__INSTRUCTIONS FOR THE TASK__:
Note each line of the entries that includes "Localization". Then copy those lines.

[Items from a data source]
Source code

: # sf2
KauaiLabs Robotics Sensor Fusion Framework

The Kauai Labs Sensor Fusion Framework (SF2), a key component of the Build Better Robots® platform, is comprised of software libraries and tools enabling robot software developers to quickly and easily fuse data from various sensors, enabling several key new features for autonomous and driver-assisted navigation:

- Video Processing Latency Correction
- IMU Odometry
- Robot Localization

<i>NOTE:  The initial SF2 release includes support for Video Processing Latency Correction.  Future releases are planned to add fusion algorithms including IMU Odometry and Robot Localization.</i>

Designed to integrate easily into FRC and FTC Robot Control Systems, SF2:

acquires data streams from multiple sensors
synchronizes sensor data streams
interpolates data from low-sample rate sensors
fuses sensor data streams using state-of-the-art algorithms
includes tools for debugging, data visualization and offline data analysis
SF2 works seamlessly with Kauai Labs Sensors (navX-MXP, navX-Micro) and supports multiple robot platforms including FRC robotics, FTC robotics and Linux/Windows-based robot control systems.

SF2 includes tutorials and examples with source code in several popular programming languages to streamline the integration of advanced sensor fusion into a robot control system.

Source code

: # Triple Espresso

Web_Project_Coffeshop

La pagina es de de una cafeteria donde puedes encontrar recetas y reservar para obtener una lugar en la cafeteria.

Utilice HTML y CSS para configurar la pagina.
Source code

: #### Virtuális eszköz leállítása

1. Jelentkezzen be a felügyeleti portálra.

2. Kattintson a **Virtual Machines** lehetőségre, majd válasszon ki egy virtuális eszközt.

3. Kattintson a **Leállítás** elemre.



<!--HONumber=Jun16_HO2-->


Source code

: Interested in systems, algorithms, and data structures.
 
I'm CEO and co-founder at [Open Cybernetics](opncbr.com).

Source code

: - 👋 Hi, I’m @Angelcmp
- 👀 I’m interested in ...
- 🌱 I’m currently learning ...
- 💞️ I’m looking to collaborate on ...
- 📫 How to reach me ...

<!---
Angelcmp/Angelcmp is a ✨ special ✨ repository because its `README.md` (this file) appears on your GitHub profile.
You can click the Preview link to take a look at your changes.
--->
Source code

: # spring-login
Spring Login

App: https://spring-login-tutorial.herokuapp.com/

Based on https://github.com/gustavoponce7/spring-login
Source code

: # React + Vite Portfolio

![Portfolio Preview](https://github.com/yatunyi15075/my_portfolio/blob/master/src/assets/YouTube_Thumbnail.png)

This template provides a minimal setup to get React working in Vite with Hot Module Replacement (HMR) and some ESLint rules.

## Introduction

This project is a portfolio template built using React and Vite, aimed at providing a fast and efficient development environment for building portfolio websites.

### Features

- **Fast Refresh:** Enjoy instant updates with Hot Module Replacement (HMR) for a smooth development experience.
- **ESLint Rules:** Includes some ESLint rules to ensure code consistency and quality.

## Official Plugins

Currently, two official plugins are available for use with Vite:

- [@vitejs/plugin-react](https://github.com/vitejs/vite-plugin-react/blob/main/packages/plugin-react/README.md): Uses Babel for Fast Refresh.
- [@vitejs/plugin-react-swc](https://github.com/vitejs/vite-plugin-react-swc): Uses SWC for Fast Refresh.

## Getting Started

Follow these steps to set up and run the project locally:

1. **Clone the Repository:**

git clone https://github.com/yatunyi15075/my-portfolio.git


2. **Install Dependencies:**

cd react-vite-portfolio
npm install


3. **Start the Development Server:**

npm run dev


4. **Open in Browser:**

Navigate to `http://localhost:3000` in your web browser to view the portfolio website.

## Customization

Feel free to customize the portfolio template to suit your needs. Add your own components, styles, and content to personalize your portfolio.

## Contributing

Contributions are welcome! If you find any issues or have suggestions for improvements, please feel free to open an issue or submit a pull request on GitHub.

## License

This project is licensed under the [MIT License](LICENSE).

__RESPONSE TO THIS TASK__:
- Robot Localization
<i>NOTE:  The initial SF2 release includes support for Video Processing Latency Correction.  Future releases are planned to add fusion algorithms including IMU Odometry and Robot Localization.</i>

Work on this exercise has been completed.